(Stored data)
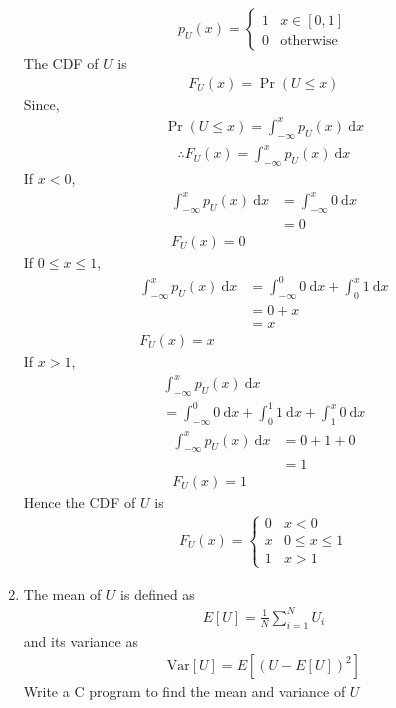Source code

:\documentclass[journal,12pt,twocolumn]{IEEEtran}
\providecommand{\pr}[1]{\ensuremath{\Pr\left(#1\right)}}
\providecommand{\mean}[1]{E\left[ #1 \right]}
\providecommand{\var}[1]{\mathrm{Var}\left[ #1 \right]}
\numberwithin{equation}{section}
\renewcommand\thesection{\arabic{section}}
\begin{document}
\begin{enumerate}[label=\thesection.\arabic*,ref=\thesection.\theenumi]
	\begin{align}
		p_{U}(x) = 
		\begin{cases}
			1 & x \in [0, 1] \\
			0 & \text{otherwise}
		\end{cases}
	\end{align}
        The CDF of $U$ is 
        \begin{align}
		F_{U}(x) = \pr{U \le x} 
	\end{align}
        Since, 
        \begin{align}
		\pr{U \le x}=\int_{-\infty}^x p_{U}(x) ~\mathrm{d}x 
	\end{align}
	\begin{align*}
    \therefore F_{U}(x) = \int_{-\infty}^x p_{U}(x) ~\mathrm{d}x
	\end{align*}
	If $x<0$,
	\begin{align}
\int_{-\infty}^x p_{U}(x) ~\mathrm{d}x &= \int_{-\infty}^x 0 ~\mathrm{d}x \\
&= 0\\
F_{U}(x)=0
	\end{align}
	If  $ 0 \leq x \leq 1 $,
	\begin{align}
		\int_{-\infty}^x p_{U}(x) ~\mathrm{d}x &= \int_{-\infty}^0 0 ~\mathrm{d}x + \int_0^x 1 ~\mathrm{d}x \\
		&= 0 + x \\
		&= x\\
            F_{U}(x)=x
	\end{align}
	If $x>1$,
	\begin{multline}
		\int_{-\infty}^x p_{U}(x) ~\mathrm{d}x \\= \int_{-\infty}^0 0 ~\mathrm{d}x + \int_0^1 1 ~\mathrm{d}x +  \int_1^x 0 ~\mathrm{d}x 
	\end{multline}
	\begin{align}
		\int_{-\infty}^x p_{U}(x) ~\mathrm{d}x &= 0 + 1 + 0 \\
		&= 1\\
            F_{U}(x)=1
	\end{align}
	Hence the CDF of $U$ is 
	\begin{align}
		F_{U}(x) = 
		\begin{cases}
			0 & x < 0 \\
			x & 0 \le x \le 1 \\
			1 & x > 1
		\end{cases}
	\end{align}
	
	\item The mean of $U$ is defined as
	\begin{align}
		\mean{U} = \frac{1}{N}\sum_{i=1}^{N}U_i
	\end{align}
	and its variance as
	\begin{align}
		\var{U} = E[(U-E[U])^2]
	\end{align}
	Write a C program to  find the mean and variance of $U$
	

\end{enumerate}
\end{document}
* * *
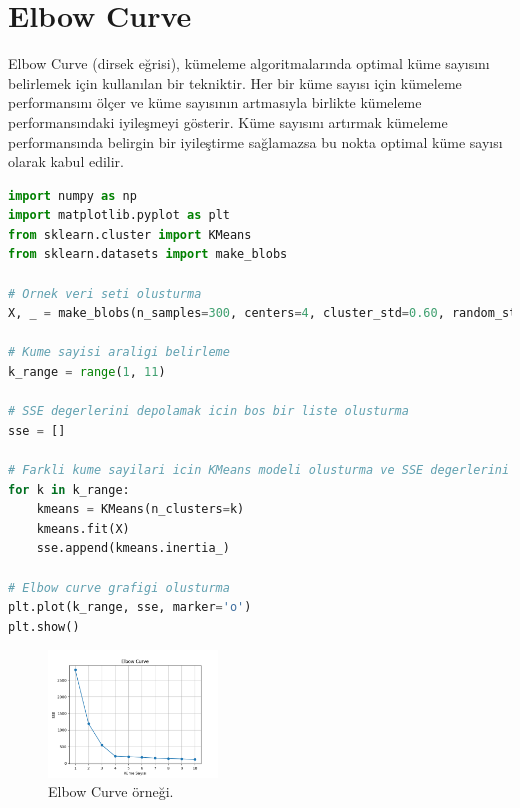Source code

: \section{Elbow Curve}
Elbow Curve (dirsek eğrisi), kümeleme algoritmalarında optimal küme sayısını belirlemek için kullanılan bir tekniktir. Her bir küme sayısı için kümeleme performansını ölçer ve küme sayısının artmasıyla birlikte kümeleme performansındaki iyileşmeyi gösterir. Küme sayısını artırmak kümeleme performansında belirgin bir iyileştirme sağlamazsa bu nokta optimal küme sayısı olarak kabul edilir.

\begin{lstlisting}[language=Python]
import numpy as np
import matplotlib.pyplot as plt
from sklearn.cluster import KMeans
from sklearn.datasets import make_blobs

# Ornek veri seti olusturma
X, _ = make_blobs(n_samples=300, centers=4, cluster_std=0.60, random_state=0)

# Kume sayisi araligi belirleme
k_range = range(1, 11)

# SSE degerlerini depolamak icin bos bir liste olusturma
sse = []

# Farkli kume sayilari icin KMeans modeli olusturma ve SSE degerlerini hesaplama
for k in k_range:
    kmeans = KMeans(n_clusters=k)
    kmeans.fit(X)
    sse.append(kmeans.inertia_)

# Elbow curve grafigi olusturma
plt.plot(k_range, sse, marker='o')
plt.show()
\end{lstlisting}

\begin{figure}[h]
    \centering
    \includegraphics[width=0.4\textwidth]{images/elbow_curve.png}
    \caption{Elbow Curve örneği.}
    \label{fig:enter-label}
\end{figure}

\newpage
* * *
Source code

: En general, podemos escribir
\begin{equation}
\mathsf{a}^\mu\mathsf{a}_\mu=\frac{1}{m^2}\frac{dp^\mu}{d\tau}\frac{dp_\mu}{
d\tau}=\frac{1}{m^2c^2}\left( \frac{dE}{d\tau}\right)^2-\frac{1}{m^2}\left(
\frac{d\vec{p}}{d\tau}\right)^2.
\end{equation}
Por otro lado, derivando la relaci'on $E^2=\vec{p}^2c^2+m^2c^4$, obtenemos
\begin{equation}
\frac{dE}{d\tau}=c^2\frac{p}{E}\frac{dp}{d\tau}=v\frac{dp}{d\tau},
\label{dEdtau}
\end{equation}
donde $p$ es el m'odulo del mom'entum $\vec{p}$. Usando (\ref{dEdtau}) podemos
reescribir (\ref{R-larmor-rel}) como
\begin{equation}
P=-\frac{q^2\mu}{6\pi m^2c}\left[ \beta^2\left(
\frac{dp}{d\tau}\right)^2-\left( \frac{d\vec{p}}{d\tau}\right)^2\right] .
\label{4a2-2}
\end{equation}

— Your goal —
Please find all lines of the entries that hold the string "dEdtau" and copy them.

— Response to the task —
\label{dEdtau}
donde $p$ es el m'odulo del mom'entum $\vec{p}$. Usando (\ref{dEdtau}) podemos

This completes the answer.